─── DATASET CONTENT

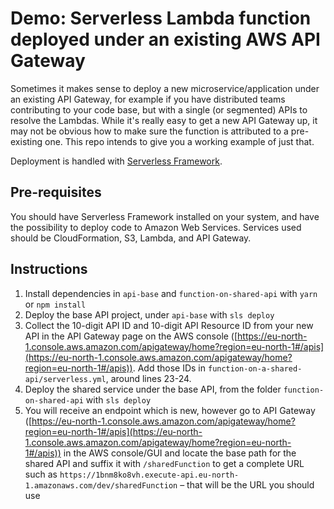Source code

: # Demo: Serverless Lambda function deployed under an existing AWS API Gateway

Sometimes it makes sense to deploy a new microservice/application under an existing API Gateway, for example if you have distributed teams contributing to your code base, but with a single (or segmented) APIs to resolve the Lambdas. While it's really easy to get a new API Gateway up, it may not be obvious how to make sure the function is attributed to a pre-existing one. This repo intends to give you a working example of just that.

Deployment is handled with [Serverless Framework](https://www.serverless.com).

## Pre-requisites

You should have Serverless Framework installed on your system, and have the possibility to deploy code to Amazon Web Services. Services used should be CloudFormation, S3, Lambda, and API Gateway.

## Instructions

1. Install dependencies in `api-base` and `function-on-shared-api` with `yarn` or `npm install`
2. Deploy the base API project, under `api-base` with `sls deploy`
3. Collect the 10-digit API ID and 10-digit API Resource ID from your new API in the API Gateway page on the AWS console ([https://eu-north-1.console.aws.amazon.com/apigateway/home?region=eu-north-1#/apis](https://eu-north-1.console.aws.amazon.com/apigateway/home?region=eu-north-1#/apis)). Add those IDs in `function-on-a-shared-api/serverless.yml`, around lines 23-24.
4. Deploy the shared service under the base API, from the folder `function-on-shared-api` with `sls deploy`
5. You will receive an endpoint which is new, however go to API Gateway ([https://eu-north-1.console.aws.amazon.com/apigateway/home?region=eu-north-1#/apis](https://eu-north-1.console.aws.amazon.com/apigateway/home?region=eu-north-1#/apis)) in the AWS console/GUI and locate the base path for the shared API and suffix it with `/sharedFunction` to get a complete URL such as `https://1bnm8ko8vh.execute-api.eu-north-1.amazonaws.com/dev/sharedFunction` – that will be the URL you should use
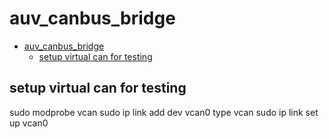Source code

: # auv_canbus_bridge


- [auv\_canbus\_bridge](#auv_canbus_bridge)
  - [setup virtual can for testing](#setup-virtual-can-for-testing)


## setup virtual can for testing
sudo modprobe vcan
sudo ip link add dev vcan0 type vcan
sudo ip link set up vcan0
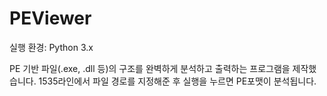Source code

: # PEViewer

실행 환경: Python 3.x

PE 기반 파일(.exe, .dll 등)의 구조를 완벽하게 분석하고 출력하는 프로그램을 제작했습니다.
1535라인에서 파일 경로를 지정해준 후 실행을 누르면 PE포맷이 분석됩니다.
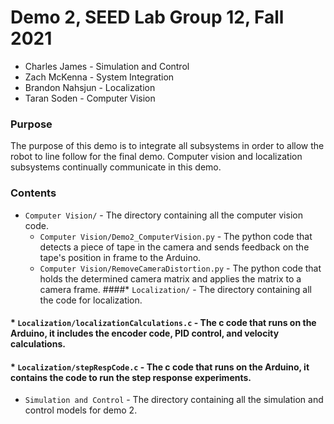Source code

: # Demo 2, SEED Lab Group 12, Fall 2021
* Charles James - Simulation and Control
* Zach McKenna - System Integration
* Brandon Nahsjun - Localization
* Taran Soden - Computer Vision

### Purpose
The purpose of this demo is to integrate all subsystems in order to allow the robot to line follow for the final demo. Computer vision and localization subsystems continually communicate in this demo.  

### Contents
* `Computer Vision/` - The directory containing all the computer vision code. 
  * `Computer Vision/Demo2_ComputerVision.py` - The python code that detects a piece of tape in the camera and sends feedback on the tape's position in frame to the Arduino.
  * `Computer Vision/RemoveCameraDistortion.py` - The python code that holds the determined camera matrix and applies the matrix to a camera frame.
####* `Localization/` - The directory containing all the code for localization.
####  * `Localization/localizationCalculations.c` - The c code that runs on the Arduino, it includes the encoder code, PID control, and velocity calculations.
####  * `Localization/stepRespCode.c` - The c code that runs on the Arduino, it contains the code to run the step response experiments.
* `Simulation and Control` - The directory containing all the simulation and control models for demo 2.
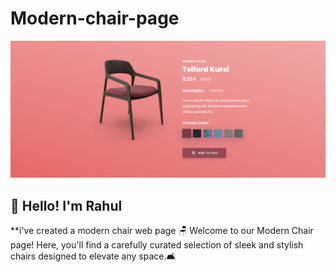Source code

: # Modern-chair-page
![desktop-design](images/image.png)
## 👋 Hello! I'm Rahul
**i've created a modern chair web page
🪑 Welcome to our Modern Chair page! Here, you'll find a carefully curated selection of sleek and stylish chairs designed to elevate any space.🛋️
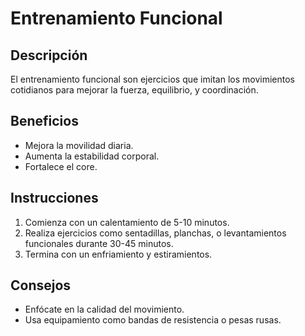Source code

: # Entrenamiento Funcional

## Descripción
El entrenamiento funcional son ejercicios que imitan los movimientos cotidianos para mejorar la fuerza, equilibrio, y coordinación.


## Beneficios
- Mejora la movilidad diaria.
- Aumenta la estabilidad corporal.
- Fortalece el core.

## Instrucciones
1. Comienza con un calentamiento de 5-10 minutos.
2. Realiza ejercicios como sentadillas, planchas, o levantamientos funcionales durante 30-45 minutos.
3. Termina con un enfriamiento y estiramientos.

## Consejos
- Enfócate en la calidad del movimiento.
- Usa equipamiento como bandas de resistencia o pesas rusas.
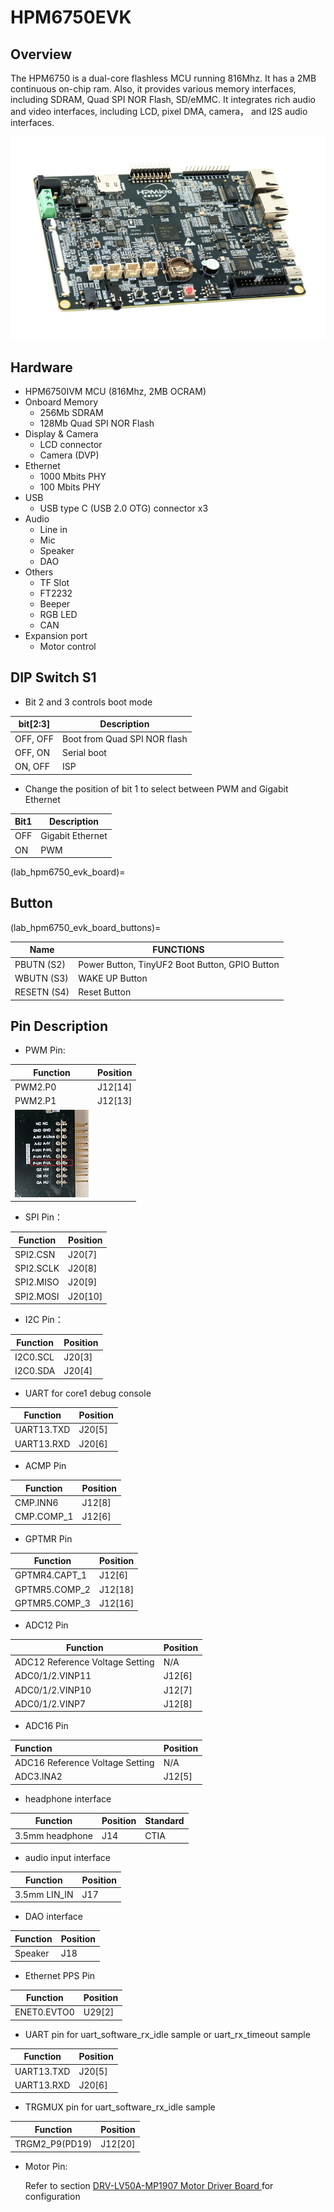 # HPM6750EVK

## Overview

The HPM6750 is a dual-core flashless MCU running 816Mhz. It has a 2MB continuous on-chip ram. Also, it provides various memory interfaces, including SDRAM, Quad SPI NOR Flash, SD/eMMC. It integrates rich audio and video interfaces, including LCD, pixel DMA, camera， and I2S audio interfaces.

 ![hpm6750evk](doc/hpm6750evk.png "hpm6750evk")

## Hardware

- HPM6750IVM MCU (816Mhz, 2MB OCRAM)
- Onboard Memory
  - 256Mb SDRAM
  - 128Mb Quad SPI NOR Flash
- Display & Camera
  - LCD connector
  - Camera (DVP)
- Ethernet
  - 1000 Mbits PHY
  - 100 Mbits PHY
- USB
  - USB type C (USB 2.0 OTG) connector x3
- Audio
  - Line in
  - Mic
  - Speaker
  - DAO
- Others
  - TF Slot
  - FT2232
  - Beeper
  - RGB LED
  - CAN
- Expansion port
  - Motor control

## DIP Switch S1

- Bit 2 and 3 controls boot mode

| bit[2:3] | Description                  |
| -------- | ---------------------------- |
| OFF, OFF | Boot from Quad SPI NOR flash |
| OFF, ON  | Serial boot                  |
| ON, OFF  | ISP                          |

- Change the position of bit 1 to select between PWM and Gigabit Ethernet

| Bit1 | Description       |
| ---- | ----------------- |
| OFF  | Gigabit Ethernet |
| ON   | PWM               |

(lab_hpm6750_evk_board)=

## Button

(lab_hpm6750_evk_board_buttons)=

| Name        | FUNCTIONS                                      |
| ----------- | ---------------------------------------------- |
| PBUTN (S2)  | Power Button, TinyUF2 Boot Button, GPIO Button |
| WBUTN (S3)  | WAKE UP Button                                 |
| RESETN (S4) | Reset Button                                   |

## Pin Description

- PWM Pin:

| Function                                                                                | Position |
| --------------------------------------------------------------------------------------- | -------- |
| PWM2.P0                                                                                 | J12[14]  |
| PWM2.P1                                                                                 | J12[13]  |
| ![image-1](doc/hpm6750evk_pwm_output_pin.png "image-1") |          |

- SPI Pin：

| Function  | Position |
| --------- | -------- |
| SPI2.CSN  | J20[7]   |
| SPI2.SCLK | J20[8]   |
| SPI2.MISO | J20[9]   |
| SPI2.MOSI | J20[10]  |

- I2C Pin：

| Function | Position |
| -------- | -------- |
| I2C0.SCL | J20[3]   |
| I2C0.SDA | J20[4]   |

- UART for core1 debug console

| Function   | Position |
| ---------- | -------- |
| UART13.TXD | J20[5]   |
| UART13.RXD | J20[6]   |

- ACMP Pin

| Function   | Position |
| ---------- | -------- |
| CMP.INN6   | J12[8]   |
| CMP.COMP_1 | J12[6]   |

- GPTMR Pin

| Function      | Position |
| ------------- | -------- |
| GPTMR4.CAPT_1 | J12[6]   |
| GPTMR5.COMP_2 | J12[18]  |
| GPTMR5.COMP_3 | J12[16]  |

- ADC12 Pin

| Function                        | Position |
| ------------------------------- | -------- |
| ADC12 Reference Voltage Setting | N/A      |
| ADC0/1/2.VINP11                 | J12[6]   |
| ADC0/1/2.VINP10                 | J12[7]   |
| ADC0/1/2.VINP7                  | J12[8]   |

- ADC16 Pin

| Function                         | Position |
| :------------------------------- | -------- |
| ADC16 Reference Voltage Setting | N/A      |
| ADC3.INA2                        | J12[5]   |

- headphone interface

| Function        | Position | Standard |
| --------------- | -------- | -------- |
| 3.5mm headphone | J14      | CTIA |

- audio input interface

| Function     | Position |
| ------------ | -------- |
| 3.5mm LIN_IN | J17      |

- DAO interface

| Function | Position |
| -------- | -------- |
| Speaker  | J18      |

- Ethernet PPS Pin

| Function    | Position |
| ----------- | -------- |
| ENET0.EVTO0 | U29[2]   |

- UART pin for uart_software_rx_idle sample or uart_rx_timeout sample

| Function   | Position |
| ---------- | -------- |
| UART13.TXD | J20[5]   |
| UART13.RXD | J20[6]   |

- TRGMUX pin for uart_software_rx_idle sample

| Function   | Position |
| ---------- | -------- |
| TRGM2_P9(PD19)  | J12[20]   |

- Motor Pin:

  Refer to section [DRV-LV50A-MP1907 Motor Driver Board ](lab_drv_lv50a_mp1907) for configuration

──────

TASK REQUIREMENTS → In the listing above, locate the line with "bit[2:3] | Description" and the line with "SPI2.MISO | J20[9]", then extract exactly those lines and every line between them, and nothing more.

YOUR SOLUTION →
| bit[2:3] | Description                  |
| -------- | ---------------------------- |
| OFF, OFF | Boot from Quad SPI NOR flash |
| OFF, ON  | Serial boot                  |
| ON, OFF  | ISP                          |

- Change the position of bit 1 to select between PWM and Gigabit Ethernet

| Bit1 | Description       |
| ---- | ----------------- |
| OFF  | Gigabit Ethernet |
| ON   | PWM               |

(lab_hpm6750_evk_board)=

## Button

(lab_hpm6750_evk_board_buttons)=

| Name        | FUNCTIONS                                      |
| ----------- | ---------------------------------------------- |
| PBUTN (S2)  | Power Button, TinyUF2 Boot Button, GPIO Button |
| WBUTN (S3)  | WAKE UP Button                                 |
| RESETN (S4) | Reset Button                                   |

## Pin Description

- PWM Pin:

| Function                                                                                | Position |
| --------------------------------------------------------------------------------------- | -------- |
| PWM2.P0                                                                                 | J12[14]  |
| PWM2.P1                                                                                 | J12[13]  |
| ![image-1](doc/hpm6750evk_pwm_output_pin.png "image-1") |          |

- SPI Pin：

| Function  | Position |
| --------- | -------- |
| SPI2.CSN  | J20[7]   |
| SPI2.SCLK | J20[8]   |
| SPI2.MISO | J20[9]   |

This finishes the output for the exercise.